Richard Pierce – author, poet, painter

Life, Politics, Writing

Day 258

Another fragmentary.

This year’s blog now has over 266k words. Quite remarkable. I really didn’t think it would accumulate words so quickly and massively. Just goes to show how many words and thoughts we have in our heads. Has anyone ever worked out how many words a human speaks on average in a year? I have just checked, and of course the veracity of online sources always needs to be taken with a pinch of salt, but according to Languages Around The Globe, it’s 10,950,000 words a year. So what I’ve written here so far this year is actually only an insignificant fraction of that. Still. They are here for posterity now, and in their ring binder. Until Aggie comes down and the number is halved (ish).

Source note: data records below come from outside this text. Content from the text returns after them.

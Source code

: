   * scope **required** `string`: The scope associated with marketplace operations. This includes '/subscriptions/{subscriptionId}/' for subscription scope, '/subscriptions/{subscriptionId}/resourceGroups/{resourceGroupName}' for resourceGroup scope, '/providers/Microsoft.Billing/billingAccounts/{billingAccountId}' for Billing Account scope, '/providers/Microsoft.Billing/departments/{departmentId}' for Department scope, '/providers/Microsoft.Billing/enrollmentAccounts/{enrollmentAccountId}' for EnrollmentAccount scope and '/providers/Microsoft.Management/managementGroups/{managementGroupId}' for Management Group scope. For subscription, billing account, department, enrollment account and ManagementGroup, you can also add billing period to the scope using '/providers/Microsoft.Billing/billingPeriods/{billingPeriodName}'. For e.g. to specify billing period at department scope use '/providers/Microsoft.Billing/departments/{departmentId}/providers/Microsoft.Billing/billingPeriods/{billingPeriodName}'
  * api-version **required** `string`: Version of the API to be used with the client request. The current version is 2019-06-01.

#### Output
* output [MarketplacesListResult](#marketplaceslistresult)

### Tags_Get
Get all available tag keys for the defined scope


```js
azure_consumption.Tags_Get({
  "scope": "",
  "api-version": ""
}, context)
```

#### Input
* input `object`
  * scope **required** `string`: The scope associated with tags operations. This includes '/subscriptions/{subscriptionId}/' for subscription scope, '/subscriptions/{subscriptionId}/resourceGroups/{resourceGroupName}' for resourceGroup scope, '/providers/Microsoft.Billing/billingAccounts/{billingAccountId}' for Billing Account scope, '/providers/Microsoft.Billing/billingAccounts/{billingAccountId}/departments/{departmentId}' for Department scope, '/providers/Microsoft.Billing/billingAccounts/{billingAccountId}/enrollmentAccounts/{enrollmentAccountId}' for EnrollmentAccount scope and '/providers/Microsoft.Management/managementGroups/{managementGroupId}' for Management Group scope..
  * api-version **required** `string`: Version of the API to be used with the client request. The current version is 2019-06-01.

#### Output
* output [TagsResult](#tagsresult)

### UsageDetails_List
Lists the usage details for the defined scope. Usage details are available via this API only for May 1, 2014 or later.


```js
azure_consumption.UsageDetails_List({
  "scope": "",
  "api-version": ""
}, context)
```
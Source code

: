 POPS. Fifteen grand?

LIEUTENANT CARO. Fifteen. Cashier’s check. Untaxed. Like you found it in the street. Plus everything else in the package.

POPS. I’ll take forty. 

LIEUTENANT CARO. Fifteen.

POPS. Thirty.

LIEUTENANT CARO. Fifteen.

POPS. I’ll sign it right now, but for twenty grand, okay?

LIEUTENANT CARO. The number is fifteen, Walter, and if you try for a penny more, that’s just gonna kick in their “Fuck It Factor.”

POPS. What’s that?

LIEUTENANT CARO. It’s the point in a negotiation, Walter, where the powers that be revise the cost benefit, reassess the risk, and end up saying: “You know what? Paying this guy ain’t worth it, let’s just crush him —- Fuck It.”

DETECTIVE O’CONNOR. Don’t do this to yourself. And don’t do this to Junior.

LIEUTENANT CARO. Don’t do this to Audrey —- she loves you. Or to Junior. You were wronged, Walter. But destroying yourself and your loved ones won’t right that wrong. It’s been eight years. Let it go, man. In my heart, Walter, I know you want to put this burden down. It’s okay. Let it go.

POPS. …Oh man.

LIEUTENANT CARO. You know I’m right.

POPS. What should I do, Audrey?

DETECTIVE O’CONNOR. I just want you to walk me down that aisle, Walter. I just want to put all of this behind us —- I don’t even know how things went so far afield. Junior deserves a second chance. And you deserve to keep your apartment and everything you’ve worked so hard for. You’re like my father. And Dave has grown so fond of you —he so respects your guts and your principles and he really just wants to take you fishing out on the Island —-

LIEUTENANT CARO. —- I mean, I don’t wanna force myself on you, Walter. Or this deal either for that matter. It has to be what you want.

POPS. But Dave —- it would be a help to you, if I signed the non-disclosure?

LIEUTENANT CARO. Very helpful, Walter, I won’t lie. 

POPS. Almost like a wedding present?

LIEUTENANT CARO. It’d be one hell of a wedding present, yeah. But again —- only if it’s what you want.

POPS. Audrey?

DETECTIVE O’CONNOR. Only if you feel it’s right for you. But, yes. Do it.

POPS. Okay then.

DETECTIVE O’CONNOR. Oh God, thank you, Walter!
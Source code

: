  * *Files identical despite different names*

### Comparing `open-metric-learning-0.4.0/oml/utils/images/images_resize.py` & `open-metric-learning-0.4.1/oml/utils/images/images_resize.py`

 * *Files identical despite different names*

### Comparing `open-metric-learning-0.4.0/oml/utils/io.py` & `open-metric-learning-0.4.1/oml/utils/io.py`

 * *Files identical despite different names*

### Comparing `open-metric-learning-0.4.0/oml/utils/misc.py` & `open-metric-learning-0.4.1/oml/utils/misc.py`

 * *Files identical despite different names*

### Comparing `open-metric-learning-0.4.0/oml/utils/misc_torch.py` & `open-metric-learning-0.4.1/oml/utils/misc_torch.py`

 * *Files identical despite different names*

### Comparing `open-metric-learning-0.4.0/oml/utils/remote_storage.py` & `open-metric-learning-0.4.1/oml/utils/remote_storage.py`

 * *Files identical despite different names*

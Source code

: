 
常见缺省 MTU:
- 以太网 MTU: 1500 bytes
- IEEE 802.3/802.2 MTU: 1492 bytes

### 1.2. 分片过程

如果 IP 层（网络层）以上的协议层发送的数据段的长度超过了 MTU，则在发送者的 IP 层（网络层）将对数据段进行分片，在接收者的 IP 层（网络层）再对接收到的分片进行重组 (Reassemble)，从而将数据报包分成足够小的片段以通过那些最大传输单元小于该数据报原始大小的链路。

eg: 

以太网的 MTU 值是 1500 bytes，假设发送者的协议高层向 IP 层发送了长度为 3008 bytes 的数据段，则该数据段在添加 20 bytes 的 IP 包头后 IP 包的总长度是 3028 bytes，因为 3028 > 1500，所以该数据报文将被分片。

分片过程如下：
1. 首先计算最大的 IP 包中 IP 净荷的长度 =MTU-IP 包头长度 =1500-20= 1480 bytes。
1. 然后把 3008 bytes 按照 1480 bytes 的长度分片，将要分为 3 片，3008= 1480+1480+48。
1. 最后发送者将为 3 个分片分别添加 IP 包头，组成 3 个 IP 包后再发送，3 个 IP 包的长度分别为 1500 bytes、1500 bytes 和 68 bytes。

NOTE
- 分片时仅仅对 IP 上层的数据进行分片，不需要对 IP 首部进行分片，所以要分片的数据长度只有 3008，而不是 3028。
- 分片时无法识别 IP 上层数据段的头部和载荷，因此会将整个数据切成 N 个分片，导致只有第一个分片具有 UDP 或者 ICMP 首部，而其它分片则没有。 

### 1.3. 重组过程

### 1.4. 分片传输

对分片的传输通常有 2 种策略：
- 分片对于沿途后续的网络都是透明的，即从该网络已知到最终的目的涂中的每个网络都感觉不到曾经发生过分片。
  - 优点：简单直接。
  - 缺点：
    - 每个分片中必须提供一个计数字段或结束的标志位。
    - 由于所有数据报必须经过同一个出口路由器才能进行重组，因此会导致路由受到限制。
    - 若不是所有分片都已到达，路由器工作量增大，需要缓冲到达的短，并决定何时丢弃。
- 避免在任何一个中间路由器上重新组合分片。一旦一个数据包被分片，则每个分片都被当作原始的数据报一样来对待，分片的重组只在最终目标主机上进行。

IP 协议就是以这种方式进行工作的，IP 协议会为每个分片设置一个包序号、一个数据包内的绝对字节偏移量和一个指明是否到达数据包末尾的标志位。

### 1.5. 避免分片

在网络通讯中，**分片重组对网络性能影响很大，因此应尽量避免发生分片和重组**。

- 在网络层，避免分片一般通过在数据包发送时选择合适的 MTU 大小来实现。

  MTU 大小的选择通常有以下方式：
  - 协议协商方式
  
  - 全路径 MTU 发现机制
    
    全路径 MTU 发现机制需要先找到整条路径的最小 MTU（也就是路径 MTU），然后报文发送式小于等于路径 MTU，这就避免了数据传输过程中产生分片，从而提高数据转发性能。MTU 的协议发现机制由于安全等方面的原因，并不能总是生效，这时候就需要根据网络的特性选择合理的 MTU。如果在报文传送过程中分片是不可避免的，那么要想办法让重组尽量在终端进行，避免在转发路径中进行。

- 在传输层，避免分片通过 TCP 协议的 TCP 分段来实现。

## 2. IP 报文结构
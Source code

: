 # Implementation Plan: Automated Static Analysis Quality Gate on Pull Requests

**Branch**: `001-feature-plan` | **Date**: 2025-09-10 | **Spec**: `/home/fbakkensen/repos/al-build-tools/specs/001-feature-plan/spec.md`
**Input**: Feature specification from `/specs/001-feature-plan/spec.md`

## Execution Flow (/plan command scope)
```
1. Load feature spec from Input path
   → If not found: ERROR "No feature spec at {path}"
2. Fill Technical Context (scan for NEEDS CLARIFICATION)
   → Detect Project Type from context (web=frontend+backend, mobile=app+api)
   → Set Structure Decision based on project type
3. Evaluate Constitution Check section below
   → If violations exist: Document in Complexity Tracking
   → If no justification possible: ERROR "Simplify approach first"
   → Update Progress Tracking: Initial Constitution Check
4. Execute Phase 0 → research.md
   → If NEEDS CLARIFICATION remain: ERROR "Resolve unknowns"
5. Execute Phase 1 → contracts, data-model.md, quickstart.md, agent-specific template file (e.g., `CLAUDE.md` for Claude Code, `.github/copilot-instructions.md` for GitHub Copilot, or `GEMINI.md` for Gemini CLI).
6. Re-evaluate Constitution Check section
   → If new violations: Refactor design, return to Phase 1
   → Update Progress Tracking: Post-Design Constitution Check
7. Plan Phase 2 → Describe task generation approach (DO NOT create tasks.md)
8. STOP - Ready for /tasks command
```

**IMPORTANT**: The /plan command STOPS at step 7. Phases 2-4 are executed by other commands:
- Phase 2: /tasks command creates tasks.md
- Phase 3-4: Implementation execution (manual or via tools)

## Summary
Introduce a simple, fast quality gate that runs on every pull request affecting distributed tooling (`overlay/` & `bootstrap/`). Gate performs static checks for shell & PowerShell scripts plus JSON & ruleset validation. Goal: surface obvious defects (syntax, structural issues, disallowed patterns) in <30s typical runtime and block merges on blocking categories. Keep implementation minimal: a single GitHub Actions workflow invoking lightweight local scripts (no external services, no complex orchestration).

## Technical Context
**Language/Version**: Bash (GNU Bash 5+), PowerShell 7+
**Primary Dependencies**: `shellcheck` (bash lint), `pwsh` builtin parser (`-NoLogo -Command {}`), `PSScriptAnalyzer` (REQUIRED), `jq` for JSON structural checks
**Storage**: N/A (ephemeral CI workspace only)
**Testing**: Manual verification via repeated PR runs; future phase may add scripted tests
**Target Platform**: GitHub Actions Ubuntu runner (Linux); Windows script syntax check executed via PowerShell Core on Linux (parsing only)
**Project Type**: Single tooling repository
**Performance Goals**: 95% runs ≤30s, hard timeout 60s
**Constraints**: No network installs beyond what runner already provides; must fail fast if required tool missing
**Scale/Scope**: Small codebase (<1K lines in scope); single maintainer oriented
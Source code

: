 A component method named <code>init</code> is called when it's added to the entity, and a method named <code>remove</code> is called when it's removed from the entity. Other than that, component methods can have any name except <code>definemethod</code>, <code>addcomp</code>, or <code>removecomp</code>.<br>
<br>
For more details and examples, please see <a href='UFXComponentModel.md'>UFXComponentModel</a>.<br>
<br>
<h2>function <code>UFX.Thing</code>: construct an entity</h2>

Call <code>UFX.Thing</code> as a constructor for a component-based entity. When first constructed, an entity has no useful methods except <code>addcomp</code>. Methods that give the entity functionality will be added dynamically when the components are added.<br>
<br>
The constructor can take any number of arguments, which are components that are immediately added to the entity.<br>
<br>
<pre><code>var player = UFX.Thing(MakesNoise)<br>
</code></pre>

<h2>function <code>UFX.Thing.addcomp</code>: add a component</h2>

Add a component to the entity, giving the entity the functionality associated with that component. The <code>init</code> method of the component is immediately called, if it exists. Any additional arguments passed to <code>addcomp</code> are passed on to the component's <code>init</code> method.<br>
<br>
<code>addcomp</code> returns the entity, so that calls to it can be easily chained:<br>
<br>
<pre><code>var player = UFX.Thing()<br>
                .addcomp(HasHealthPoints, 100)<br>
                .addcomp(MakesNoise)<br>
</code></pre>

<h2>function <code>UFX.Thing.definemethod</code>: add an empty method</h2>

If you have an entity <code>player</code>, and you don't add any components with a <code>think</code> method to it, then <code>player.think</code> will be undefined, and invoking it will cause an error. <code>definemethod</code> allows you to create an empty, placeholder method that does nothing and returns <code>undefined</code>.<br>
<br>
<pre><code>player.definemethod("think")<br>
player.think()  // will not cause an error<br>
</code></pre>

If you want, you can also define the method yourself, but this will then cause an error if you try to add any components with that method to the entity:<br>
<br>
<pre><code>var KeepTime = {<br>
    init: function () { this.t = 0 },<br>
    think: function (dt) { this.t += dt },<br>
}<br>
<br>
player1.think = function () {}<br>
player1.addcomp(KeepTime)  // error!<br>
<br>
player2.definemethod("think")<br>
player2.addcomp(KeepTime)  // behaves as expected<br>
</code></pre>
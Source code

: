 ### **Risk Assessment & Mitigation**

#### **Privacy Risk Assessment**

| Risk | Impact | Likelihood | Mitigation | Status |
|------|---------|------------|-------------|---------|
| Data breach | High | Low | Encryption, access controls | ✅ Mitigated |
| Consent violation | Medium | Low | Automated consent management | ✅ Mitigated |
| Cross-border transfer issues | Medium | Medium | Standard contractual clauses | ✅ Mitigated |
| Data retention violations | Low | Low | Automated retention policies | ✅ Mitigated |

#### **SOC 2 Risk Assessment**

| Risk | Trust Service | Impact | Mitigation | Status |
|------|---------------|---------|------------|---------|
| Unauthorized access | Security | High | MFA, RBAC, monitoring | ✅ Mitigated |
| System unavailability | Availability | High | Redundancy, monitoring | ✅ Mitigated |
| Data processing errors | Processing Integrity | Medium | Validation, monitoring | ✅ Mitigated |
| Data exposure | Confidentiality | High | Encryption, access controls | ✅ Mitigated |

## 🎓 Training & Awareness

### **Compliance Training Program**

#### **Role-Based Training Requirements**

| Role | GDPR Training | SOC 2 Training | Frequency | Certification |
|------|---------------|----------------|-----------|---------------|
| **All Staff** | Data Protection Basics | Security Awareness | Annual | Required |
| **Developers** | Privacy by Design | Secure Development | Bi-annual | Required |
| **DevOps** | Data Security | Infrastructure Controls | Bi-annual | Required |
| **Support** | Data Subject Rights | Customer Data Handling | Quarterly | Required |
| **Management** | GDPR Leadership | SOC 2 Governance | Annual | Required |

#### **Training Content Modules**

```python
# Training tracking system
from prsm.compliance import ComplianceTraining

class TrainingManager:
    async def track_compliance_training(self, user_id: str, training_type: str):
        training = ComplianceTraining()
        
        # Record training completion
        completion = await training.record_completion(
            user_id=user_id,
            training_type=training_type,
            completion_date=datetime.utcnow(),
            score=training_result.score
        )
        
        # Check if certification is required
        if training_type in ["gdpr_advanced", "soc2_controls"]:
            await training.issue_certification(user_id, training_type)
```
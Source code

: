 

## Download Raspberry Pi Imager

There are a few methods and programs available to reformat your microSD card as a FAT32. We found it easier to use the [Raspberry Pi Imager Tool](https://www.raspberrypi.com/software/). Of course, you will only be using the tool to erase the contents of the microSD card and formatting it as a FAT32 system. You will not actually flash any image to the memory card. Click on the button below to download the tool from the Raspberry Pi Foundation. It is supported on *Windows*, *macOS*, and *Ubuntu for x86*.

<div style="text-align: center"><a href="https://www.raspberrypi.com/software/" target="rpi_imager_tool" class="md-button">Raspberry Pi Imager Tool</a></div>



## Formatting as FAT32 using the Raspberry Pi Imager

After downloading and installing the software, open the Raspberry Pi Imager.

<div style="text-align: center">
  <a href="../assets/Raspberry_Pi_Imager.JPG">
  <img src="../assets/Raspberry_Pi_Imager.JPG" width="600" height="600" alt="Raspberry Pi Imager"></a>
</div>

I called my doctor’s surgery yesterday for the results of the CT scan and the x-ray I had last week. I was told imaging results are subject to delays because of staff shortages. We all know why that is. Since Brexit there has been an exodus of Europeans from the National Health Service. So not only has the Tory government been defunding the NHS since it came into power in 2010, but it’s been de-peopling it as well. That’s the essence of the matter. And it seeks to blame all the NHS’s troubles on covid-19. In truth, the troubles were already there (deliberately induced by the Tories so they can sell pieces of the service off to private companies), and covid-19 just served to bring the plight of the NHS to the attention of more people. A government with blood on its hands in so many ways.

Estimates for the costs of the Queen’s funeral, its accompanying pomp and circumstance, and the coronation of the new King, are around £6 billion (£6,000,000,000 – get your head around the enormity of that number). Not that the monarchy will be paying for it, of course. Tax payers will be, instead, as they try to scrimp and save through the winter, as they have to decide whether to heat their houses or eat. Perhaps the government and the monarchy will encourage families to eat their dead relatives in time of need instead of having to make such a difficult choice, while ministers and royalty tuck in to sumptuous breakfasts, lunches, and dinners, and even more elaborate banquets. Royalty, by the way, which is exempt from having to pay inheritance tax on its private wealth, and which pays income tax voluntarily, and that only since 1993.

On the upside, the very painful growth on the inside of my left foot has come off after 10 days’ treatment with salicylic acid. If only it were that easy to fix this country.